How to diversify the field
Radiation oncology is coming to grips with a lack of diversity in its ranks.
A study by Christina Chapman et al. reported that women and traditionally underrepresented minorities in medicine—Blacks, Hispanics, American Indians, Alaska Natives, Native Hawaiian, and Pacific Islanders, account for 33.3% and 6.3% of radiation oncology residents, respectively.
Women and underrepresented minorities are also underrepresented at the resident trainee level compared with their proportions as medical school graduates, at 48.3% and 15.6%, respectively. Women are better represented among medical oncology fellows, at 45.0%, whereas underrepresented minorities account for 10.8% of medical oncology fellows.

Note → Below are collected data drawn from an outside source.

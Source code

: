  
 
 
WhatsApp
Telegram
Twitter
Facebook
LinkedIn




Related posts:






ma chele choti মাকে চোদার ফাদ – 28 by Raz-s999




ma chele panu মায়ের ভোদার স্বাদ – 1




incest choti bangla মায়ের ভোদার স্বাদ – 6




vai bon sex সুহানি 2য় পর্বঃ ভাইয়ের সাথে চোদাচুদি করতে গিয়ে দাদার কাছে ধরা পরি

The study found “there is no trend toward increased diversification for female or URM trainees over 8 years, suggesting underrepresentation is not diminishing.”
Creating a diverse pipeline could mitigate inequality in the field, Kendi said.

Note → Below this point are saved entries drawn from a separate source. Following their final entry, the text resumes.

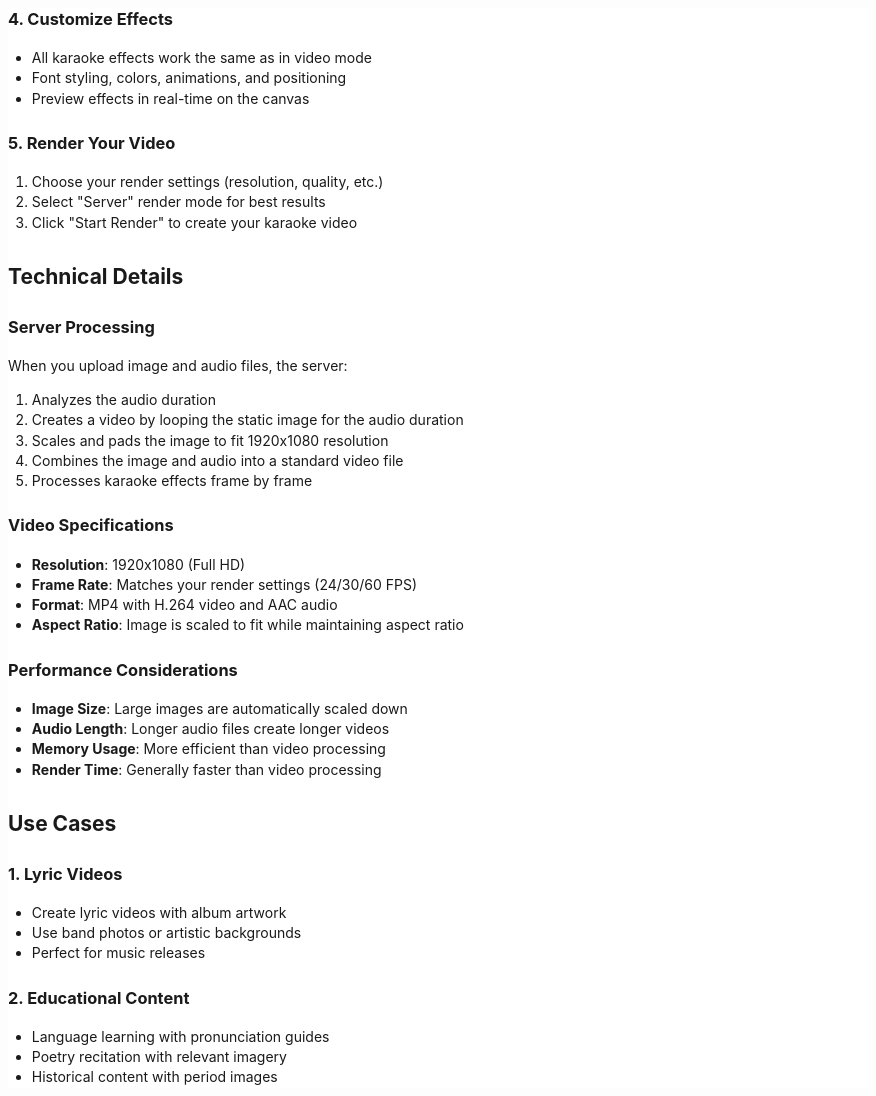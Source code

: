 ### 4. Customize Effects

- All karaoke effects work the same as in video mode
- Font styling, colors, animations, and positioning
- Preview effects in real-time on the canvas

### 5. Render Your Video

1. Choose your render settings (resolution, quality, etc.)
2. Select "Server" render mode for best results
3. Click "Start Render" to create your karaoke video

## Technical Details

### Server Processing

When you upload image and audio files, the server:

1. Analyzes the audio duration
2. Creates a video by looping the static image for the audio duration
3. Scales and pads the image to fit 1920x1080 resolution
4. Combines the image and audio into a standard video file
5. Processes karaoke effects frame by frame

### Video Specifications

- **Resolution**: 1920x1080 (Full HD)
- **Frame Rate**: Matches your render settings (24/30/60 FPS)
- **Format**: MP4 with H.264 video and AAC audio
- **Aspect Ratio**: Image is scaled to fit while maintaining aspect ratio

### Performance Considerations

- **Image Size**: Large images are automatically scaled down
- **Audio Length**: Longer audio files create longer videos
- **Memory Usage**: More efficient than video processing
- **Render Time**: Generally faster than video processing

## Use Cases

### 1. Lyric Videos

- Create lyric videos with album artwork
- Use band photos or artistic backgrounds
- Perfect for music releases

### 2. Educational Content

- Language learning with pronunciation guides
- Poetry recitation with relevant imagery
- Historical content with period images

“How you consider a student to be qualified is absolutely sort of critical—but even then, I think that everyone can essentially be like a college football coach, in that when college football coaches feel as if there is a pipeline problem, what they do is they create the pipeline,” Kendi said. “Whether it’s creating and supporting high school football in their state—they think of very deliberate ways to create a vertically integrated pipeline that could lead to them. Everyone can engage in that type of work, for any type of people that are underrepresented in your group.”

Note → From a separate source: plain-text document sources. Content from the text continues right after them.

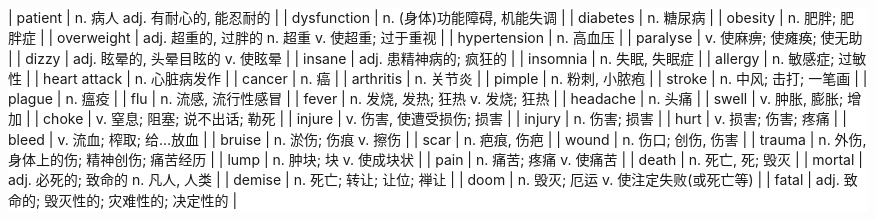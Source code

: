 | patient | n. 病人 adj. 有耐心的, 能忍耐的 |
| dysfunction | n. (身体)功能障碍, 机能失调 |
| diabetes | n. 糖尿病 |
| obesity | n. 肥胖; 肥胖症 |
| overweight | adj. 超重的, 过胖的 n. 超重 v. 使超重; 过于重视 |
| hypertension | n. 高血压 |
| paralyse | v. 使麻痹; 使瘫痪; 使无助 |
| dizzy | adj. 眩晕的, 头晕目眩的 v. 使眩晕 |
| insane | adj. 患精神病的; 疯狂的 |
| insomnia | n. 失眠, 失眠症 |
| allergy | n. 敏感症; 过敏性 |
| heart attack | n. 心脏病发作 |
| cancer | n. 癌 |
| arthritis | n. 关节炎 |
| pimple | n. 粉刺, 小脓疱 |
| stroke | n. 中风; 击打; 一笔画 |
| plague | n. 瘟疫 |
| flu | n. 流感, 流行性感冒 |
| fever | n. 发烧, 发热; 狂热 v. 发烧; 狂热 |
| headache | n. 头痛 |
| swell | v. 肿胀, 膨胀; 增加 |
| choke | v. 窒息; 阻塞; 说不出话; 勒死 |
| injure | v. 伤害, 使遭受损伤; 损害 |
| injury | n. 伤害; 损害 |
| hurt | v. 损害; 伤害; 疼痛 |
| bleed | v. 流血; 榨取; 给…放血 |
| bruise | n. 淤伤; 伤痕 v. 擦伤 |
| scar | n. 疤痕, 伤疤 |
| wound | n. 伤口; 创伤, 伤害 |
| trauma | n. 外伤, 身体上的伤; 精神创伤; 痛苦经历 |
| lump | n. 肿块; 块 v. 使成块状 |
| pain | n. 痛苦; 疼痛 v. 使痛苦 |
| death | n. 死亡, 死; 毁灭 |
| mortal | adj. 必死的; 致命的 n. 凡人, 人类 |
| demise | n. 死亡; 转让; 让位; 禅让 |
| doom | n. 毁灭; 厄运 v. 使注定失败(或死亡等) |
| fatal | adj. 致命的; 毁灭性的; 灾难性的; 决定性的 |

Recently, The Cancer Letter published the results from a survey that assessed diversity in the leadership of academic cancer centers. The survey, conducted in collaboration with AACI, found that—of the 78 directors of cancer centers who responded—two in nine are non-white, and two in 13 are women (The Cancer Letter, Oct. 10, 2020).
Those in leadership aren’t the only ones who can make change happen.
“Every single one of us has the power to recognize, in our specific unit, in our specific hospital, in our specific community—potential policies that are creating inequity and even injustice, racially,” Kendi said.
To do this, oncologists need to ask themselves—“What are the groups, or what are the individuals that are challenging those disparities?” Kendi said. “What can I do to support that move, that organized move against racist policies? Every single one of us has the power to do that.”
Asked to address mistakes institutions make while attempting to address health, inequity and workforce diversity, Kendi said:
“There’s a perspective that part of the cause of racial health inequities, or let’s say, a certain racial group being underrepresented, is their behavior. The common belief about racial health disparities, even within the healthcare community, is it’s the result of racism and behavior—and so what happens is, if you believe it’s partially behavior, then you develop programs, let’s say, that are typically expensive, to civilize and develop people—when that wasn’t even the problem to begin with.”
If you want to put a dent in racism, you need to get beyond blaming the victim. You need policies.
“You’ve talked about where things like pipeline and enrichment programs may not do enough, or there’s sort of an over-focus just on that,” Hopkins’ Deville said.
“That type of program, especially if it’s focused on enhancing the skills of individuals, or even the mentality of individuals within the program—these programs are conceived of as programs that help the community. At best, they help the individuals in the program,” Kendi replied. “There’s this constant blame, in which the people are behaviorally deficient, as opposed to their ways in which policies are excluding people or taking people out. Policies and instituting policy change helps communities, programs help individuals.”